Sobald sich die Mitspieler auf der Bühne befinden, unterliegen sie einem recht hohen Erwartungsdruck: Sie haben das Podium freiwillig betreten, wurden vielleicht von Freunden mitgezogen und möchten sich nun nicht lächerlich machen. Entsprechend versuchen sie, sich möglichst erwartungskonform zu verhalten. Gleichzeitig verstärkt der Showhypnotiseur ihre Kooperation, indem er das Publikum gezielt zum Beifall auffordert. Die Mitspieler werden somit sozial konditioniert weiter zu agieren. Und auch das Publikum applaudiert nach seiner Konditionierung bereits bei kleinen typischen Gesten des Showmanns. Derartige soziale Drucksituationen sind z. B. auch bei Fernsehinterviews und Talkshows zu beobachten, wenn Laien über ihre Probleme berichten sollen. Entsprechend „angeleitet“ erzählen sie Details aus ihrem Privatleben, die sie sonst nie äußern würden. Hier treffen jene Faktoren des Sozialdrucks zu, die bereits vom Sozialpsychologen Milgram (1963, 1966, 1974) anschaulich demonstriert wurden. Durch einfache Manipulationen bewirkte er in einem College Gruppendruck und erzeugte bei den Studenten Autoritätshörigkeit; schließlich waren sie sogar bereit, auf Anordnung Stromschläge zur Bestrafung zu verabreichen.

Das Bühnensetting

Meist ist die Bühne attraktiv und mit themenbezogenen Dekorationselementen ausgestaltet, so mit züngelnden Flammen oder bunten Flackerlichtern. Alles soll showmäßig-mystisch aussehen. Nach der Auswahl der Mitspieler ist der Zuschauerraum dunkel und auch die Bühne wird nur dezent-geheimnisvoll beleuchtet. Die Lautstärke der Musik ist so eingestellt, dass die Mitspieler den verstärkenden Zuschauerapplaus stets wahrnehmen können; das Publikum kann jedoch nicht hören, was ohne Mikrophon auf der Bühne gesprochen wird. So sind geheime Absprachen mit den Mitspielern möglich (Flüstertechnik). Die Musik muss, dem Geschmack der Jugend entsprechend, zeitgenössisch-modern sein. Aber auch ein rhythmisch-mystisches Element ist notwendig, damit die Erwartungshaltung verstärkt wird.

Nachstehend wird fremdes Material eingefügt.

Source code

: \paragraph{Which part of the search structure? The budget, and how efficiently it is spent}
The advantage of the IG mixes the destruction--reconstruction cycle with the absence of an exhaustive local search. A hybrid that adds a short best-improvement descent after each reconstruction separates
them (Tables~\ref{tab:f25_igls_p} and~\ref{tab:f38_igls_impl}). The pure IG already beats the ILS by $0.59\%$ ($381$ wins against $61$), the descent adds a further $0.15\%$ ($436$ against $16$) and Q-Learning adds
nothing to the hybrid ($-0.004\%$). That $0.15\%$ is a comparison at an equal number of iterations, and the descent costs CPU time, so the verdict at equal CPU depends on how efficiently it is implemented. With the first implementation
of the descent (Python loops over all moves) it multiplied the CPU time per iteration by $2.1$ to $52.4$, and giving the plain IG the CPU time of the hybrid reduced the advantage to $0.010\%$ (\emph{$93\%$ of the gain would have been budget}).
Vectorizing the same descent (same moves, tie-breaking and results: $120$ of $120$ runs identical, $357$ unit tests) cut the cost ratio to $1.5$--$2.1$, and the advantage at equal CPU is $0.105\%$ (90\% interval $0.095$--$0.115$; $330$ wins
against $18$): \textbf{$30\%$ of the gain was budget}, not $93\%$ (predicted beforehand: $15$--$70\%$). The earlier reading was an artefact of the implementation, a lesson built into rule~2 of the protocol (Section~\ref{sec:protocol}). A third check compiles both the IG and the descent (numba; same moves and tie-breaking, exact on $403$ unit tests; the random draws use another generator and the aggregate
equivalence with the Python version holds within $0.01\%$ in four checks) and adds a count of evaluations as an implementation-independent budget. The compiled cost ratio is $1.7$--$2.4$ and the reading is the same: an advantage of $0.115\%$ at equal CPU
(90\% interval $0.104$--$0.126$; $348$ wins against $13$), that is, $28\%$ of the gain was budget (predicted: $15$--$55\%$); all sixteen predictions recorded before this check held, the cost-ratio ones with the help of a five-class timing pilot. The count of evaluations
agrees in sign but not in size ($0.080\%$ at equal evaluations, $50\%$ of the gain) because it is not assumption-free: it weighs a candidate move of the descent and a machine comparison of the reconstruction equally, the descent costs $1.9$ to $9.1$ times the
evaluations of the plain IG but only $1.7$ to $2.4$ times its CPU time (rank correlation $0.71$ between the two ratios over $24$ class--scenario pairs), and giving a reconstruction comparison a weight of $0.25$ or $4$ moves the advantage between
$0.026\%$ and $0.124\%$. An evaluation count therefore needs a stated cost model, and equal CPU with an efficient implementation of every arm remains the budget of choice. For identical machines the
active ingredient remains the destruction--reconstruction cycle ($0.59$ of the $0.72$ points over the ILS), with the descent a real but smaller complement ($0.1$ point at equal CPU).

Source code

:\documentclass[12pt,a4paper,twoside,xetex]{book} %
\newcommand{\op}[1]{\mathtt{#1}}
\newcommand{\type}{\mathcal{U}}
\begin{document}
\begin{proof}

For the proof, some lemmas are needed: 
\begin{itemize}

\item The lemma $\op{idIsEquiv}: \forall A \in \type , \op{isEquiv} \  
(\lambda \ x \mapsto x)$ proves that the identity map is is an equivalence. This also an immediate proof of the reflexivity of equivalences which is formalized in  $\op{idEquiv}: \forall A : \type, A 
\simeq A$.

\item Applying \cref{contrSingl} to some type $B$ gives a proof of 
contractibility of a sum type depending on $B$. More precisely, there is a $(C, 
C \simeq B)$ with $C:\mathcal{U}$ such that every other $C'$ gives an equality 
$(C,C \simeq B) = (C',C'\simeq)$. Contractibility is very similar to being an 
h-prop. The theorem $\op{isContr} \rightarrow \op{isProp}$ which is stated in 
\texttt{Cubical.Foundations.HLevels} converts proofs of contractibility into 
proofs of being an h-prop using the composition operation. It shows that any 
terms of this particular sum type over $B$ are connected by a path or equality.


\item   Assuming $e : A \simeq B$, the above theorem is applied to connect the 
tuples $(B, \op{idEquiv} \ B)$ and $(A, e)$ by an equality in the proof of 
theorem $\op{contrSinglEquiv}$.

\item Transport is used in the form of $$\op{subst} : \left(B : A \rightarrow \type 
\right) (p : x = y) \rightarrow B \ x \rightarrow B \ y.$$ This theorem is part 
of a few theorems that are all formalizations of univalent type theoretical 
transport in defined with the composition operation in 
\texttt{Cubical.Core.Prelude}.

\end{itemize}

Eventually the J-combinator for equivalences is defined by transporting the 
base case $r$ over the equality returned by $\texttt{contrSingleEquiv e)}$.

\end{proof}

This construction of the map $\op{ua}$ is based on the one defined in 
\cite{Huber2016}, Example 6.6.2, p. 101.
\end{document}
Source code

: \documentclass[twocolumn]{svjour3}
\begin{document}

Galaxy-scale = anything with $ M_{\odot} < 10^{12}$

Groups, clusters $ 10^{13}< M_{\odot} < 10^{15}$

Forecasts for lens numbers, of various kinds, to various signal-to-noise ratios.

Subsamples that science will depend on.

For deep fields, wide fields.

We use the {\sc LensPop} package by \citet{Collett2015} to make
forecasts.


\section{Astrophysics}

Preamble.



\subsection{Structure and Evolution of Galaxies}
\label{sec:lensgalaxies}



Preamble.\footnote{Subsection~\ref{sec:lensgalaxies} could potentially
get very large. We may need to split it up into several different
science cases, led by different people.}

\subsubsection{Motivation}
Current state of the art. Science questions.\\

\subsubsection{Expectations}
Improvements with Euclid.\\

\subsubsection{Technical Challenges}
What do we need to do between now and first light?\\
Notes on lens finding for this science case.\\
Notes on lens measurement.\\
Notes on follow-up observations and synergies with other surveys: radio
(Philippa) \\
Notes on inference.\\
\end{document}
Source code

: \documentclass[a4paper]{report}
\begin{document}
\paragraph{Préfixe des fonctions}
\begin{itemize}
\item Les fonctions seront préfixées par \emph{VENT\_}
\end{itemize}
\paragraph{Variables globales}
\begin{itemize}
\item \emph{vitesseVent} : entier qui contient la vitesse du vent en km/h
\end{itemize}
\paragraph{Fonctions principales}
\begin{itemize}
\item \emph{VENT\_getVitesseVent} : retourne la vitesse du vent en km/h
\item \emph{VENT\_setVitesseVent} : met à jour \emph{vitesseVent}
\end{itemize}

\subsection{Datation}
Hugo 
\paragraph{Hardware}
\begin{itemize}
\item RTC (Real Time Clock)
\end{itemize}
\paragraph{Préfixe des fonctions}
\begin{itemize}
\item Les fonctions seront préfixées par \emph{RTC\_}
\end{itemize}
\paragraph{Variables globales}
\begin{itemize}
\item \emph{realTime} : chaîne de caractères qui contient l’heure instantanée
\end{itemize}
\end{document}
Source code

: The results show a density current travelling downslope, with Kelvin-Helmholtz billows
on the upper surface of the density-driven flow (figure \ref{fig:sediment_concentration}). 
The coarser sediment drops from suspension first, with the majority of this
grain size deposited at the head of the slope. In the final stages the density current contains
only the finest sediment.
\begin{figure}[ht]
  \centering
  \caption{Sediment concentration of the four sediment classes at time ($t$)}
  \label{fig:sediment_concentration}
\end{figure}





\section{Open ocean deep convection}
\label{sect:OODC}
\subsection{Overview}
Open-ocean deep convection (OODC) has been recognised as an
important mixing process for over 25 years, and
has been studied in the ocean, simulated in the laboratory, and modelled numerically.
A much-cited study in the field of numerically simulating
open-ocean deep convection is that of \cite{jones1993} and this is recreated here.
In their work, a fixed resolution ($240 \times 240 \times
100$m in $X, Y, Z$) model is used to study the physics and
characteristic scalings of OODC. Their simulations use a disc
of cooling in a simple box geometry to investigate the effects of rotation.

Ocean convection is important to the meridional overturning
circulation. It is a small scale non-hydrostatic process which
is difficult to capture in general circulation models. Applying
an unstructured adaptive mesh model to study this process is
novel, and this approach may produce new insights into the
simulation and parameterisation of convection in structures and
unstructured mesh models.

Hier finden wir genau die Elemente wieder, die seit alters her eingesetzt werden und in vielen Kulturen auch heute zu finden sind: Reduktion von Licht, akustischen Informationen und Bewegungsmonotonie. Zahlreiche Experimente der Wahrnehmungsforschung beweisen, dass durch diese Wahrnehmungsdeprivation und soziale Isolierung die Empfänglichkeit für jede Information und Kooperation erhöht wird (Wickramasekera 1969, Barabasz 1982, Barabasz und Barabasz, 1989).

Einleitung der Bühnenhypnose

Sind die Mitspieler durch die Vorselektionen als hoch hypnotisierbar erkannt worden, erfolgen meist Informationen wie: „Nur besonders intelligente Menschen sind gut hypnotisierbar. Hypnotisierbarkeit ist eine bestimmte kreative Fähigkeit.“ Dies ist eine so genannte double bind suggestion, d. h. sie impliziert: „Wenn ich nicht mitspiele, meinen die Leute, ich sei dumm und unkreativ – also kooperiere ich.“ Gleiche Suggestionen sprechen die betrügerischen Weber im Märchen „Des Kaisers neue Kleider“ von Hans-Christian Andersen (1805–1875) aus, denn nur für den sind die Kleider unsichtbar, „der nicht für sein Amt tauge oder der unverzeihlich dumm sei“. Also kooperieren alle – nur nicht das naive Kind, das diesen moralischen Gruppendruck noch nicht kennt.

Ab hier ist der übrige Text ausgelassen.